L'article 13 concerne l'évolution tarifaire des résidences autonomie conventionnées à l'aide personnalisée au logement et vise à lever une ambiguïté entre la part de l'hébergement et la part des prestations.

L'article 14 permet le recensement des logements-foyers et des centres d'hébergement et de réinsertion sociale possédés par les bailleurs sociaux dans le répertoire national des logements locatifs des bailleurs sociaux (RPLS).

L'article 15 réforme le fonctionnement des résidences services ayant le statut de copropriété, afin de garantir l'avenir de leur modèle économique et de mieux protéger leurs occupants.

Le modèle économique des résidences services de première génération ne peut être maintenu en l'État. Dans ces résidences qui mutualisent des prestations très complètes, dont les soins infirmiers et restauration, les charges sont très lourdes pour les propriétaires, que le logement soit occupé ou pas.

Le texte propose de distinguer les services non individualisables – accueil et service de garde 24 heures sur 24, animation – des services individualisables – restauration, soins infirmiers – afin que les charges soient réparties plus équitablement entre les copropriétaires. Pour éviter tout risque de conflit d'intérêts, le syndic ne pourra plus être prestataire des services individualisables ou non individualisables.

L'article 16 assigne un nouvel objectif au PLH qui devra programmer des objectifs de construction et de réhabilitation des logements et répondre aux besoins des personnes en situation de perte d'autonomie liées à l'âge ou au handicap.

Je compléterai mon propos en abordant deux points non traités par le texte, mais qui ont été soulignés à travers les différentes auditions que j'ai menées.

Entre les résidences autonomie et les résidences services, se développent aujourd'hui des projets d'habitat partagé ou regroupé avec le souci de la mixité intergénérationnelle et à coût social. Je pense à un projet porté par la Mutualité française à Montpellier, mais aussi au modèle plus connu des Béguinages ou encore des Babayagas. Ce modèle intéressant, même s'il reste une niche, doit être encouragé et juridiquement consolidé.

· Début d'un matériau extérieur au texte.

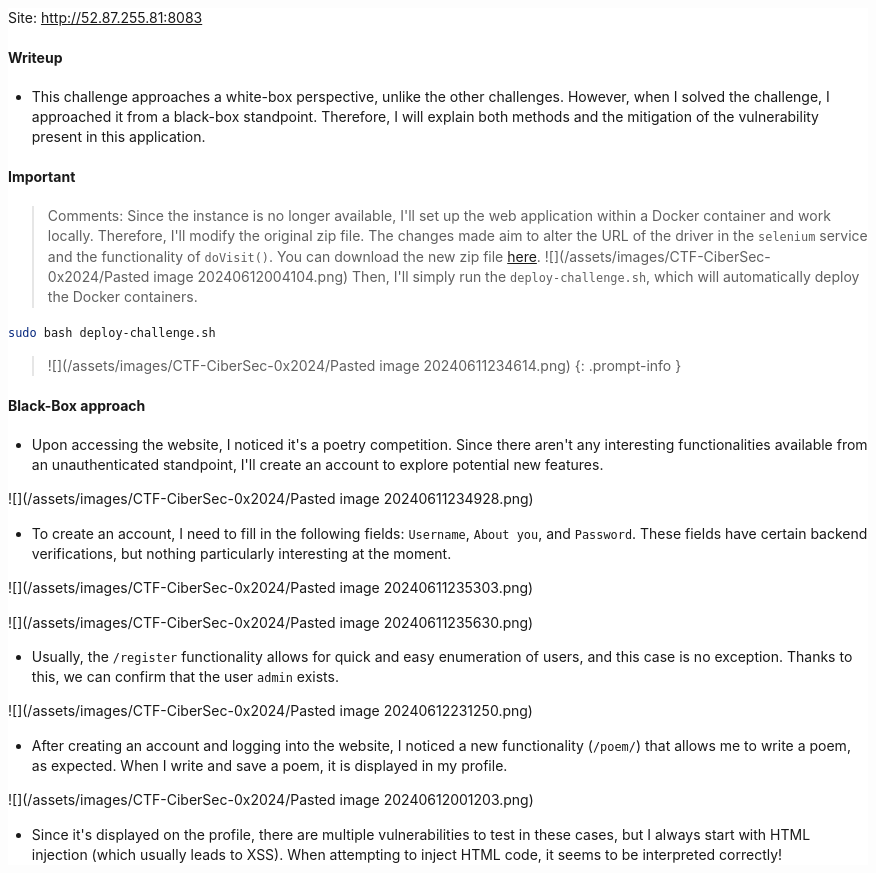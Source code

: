 Site: http://52.87.255.81:8083

#### Writeup

- This challenge approaches a white-box perspective, unlike the other challenges. However, when I solved the challenge, I approached it from a black-box standpoint. Therefore, I will explain both methods and the mitigation of the vulnerability present in this application.


#### Important

>Comments: Since the instance is no longer available, I'll set up the web application within a Docker container and work locally. Therefore, I'll modify the original zip file. The changes made aim to alter the URL of the driver in the `selenium` service and the functionality of `doVisit()`. You can download the new zip file [here](https://github.com/xpnt0/CiberSec-0x2024/tree/main/Poemsss%20-%20Almost%20Hard).
>![](/assets/images/CTF-CiberSec-0x2024/Pasted image 20240612004104.png)
>Then, I'll simply run the `deploy-challenge.sh`, which will automatically deploy the Docker containers.
```bash
sudo bash deploy-challenge.sh
```
>![](/assets/images/CTF-CiberSec-0x2024/Pasted image 20240611234614.png)
 {: .prompt-info }


#### Black-Box approach

- Upon accessing the website, I noticed it's a poetry competition. Since there aren't any interesting functionalities available from an unauthenticated standpoint, I'll create an account to explore potential new features.

![](/assets/images/CTF-CiberSec-0x2024/Pasted image 20240611234928.png)

- To create an account, I need to fill in the following fields: `Username`, `About you`, and `Password`. These fields have certain backend verifications, but nothing particularly interesting at the moment.

![](/assets/images/CTF-CiberSec-0x2024/Pasted image 20240611235303.png)


![](/assets/images/CTF-CiberSec-0x2024/Pasted image 20240611235630.png)

- Usually, the `/register` functionality allows for quick and easy enumeration of users, and this case is no exception. Thanks to this, we can confirm that the user `admin` exists.

![](/assets/images/CTF-CiberSec-0x2024/Pasted image 20240612231250.png)

- After creating an account and logging into the website, I noticed a new functionality (`/poem/`) that allows me to write a poem, as expected. When I write and save a poem, it is displayed in my profile.

![](/assets/images/CTF-CiberSec-0x2024/Pasted image 20240612001203.png)

- Since it's displayed on the profile, there are multiple vulnerabilities to test in these cases, but I always start with HTML injection (which usually leads to XSS). When attempting to inject HTML code, it seems to be interpreted correctly!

Le deuxième point concerne la pratique qui se développe d'intermédiation locative intergénérationnelle, portée par des associations comme le Pari Solidaire. Ce modèle, qui apporte à la fois une réponse à l'isolement et aux problèmes financiers pour nos anciens et nos jeunes, est amené à se développer, particulièrement dans les villes universitaires. Là encore, le cadre juridique est insuffisant et je déposerai des amendements pour le sécuriser.

Pour conclure, anticipation, adaptation et accompagnement assurent la cohérence de ce texte de la politique de l'âge. Cette politique s'appuiera sur la contribution additionnelle de solidarité pour l'autonomie (CASA) dont le montant est estimé à 645 millions d'euros par an dont 375 millions supplémentaires seront consacrés à l'APA.

C'est un texte ambitieux qui se concrétisera par étapes, un changement de paradigme, une autre vision qui nous est proposée du vieillissement, une réponse au défi de la révolution de l'âge au caractère universel dont le principe fondateur est l'égalité de tous les citoyens face au risque de la perte d'autonomie.

En ce sens, ce projet de loi d'adaptation de la société au vieillissement comporte une dimension éthique et sociétale majeure qui fera date, je n'en doute pas.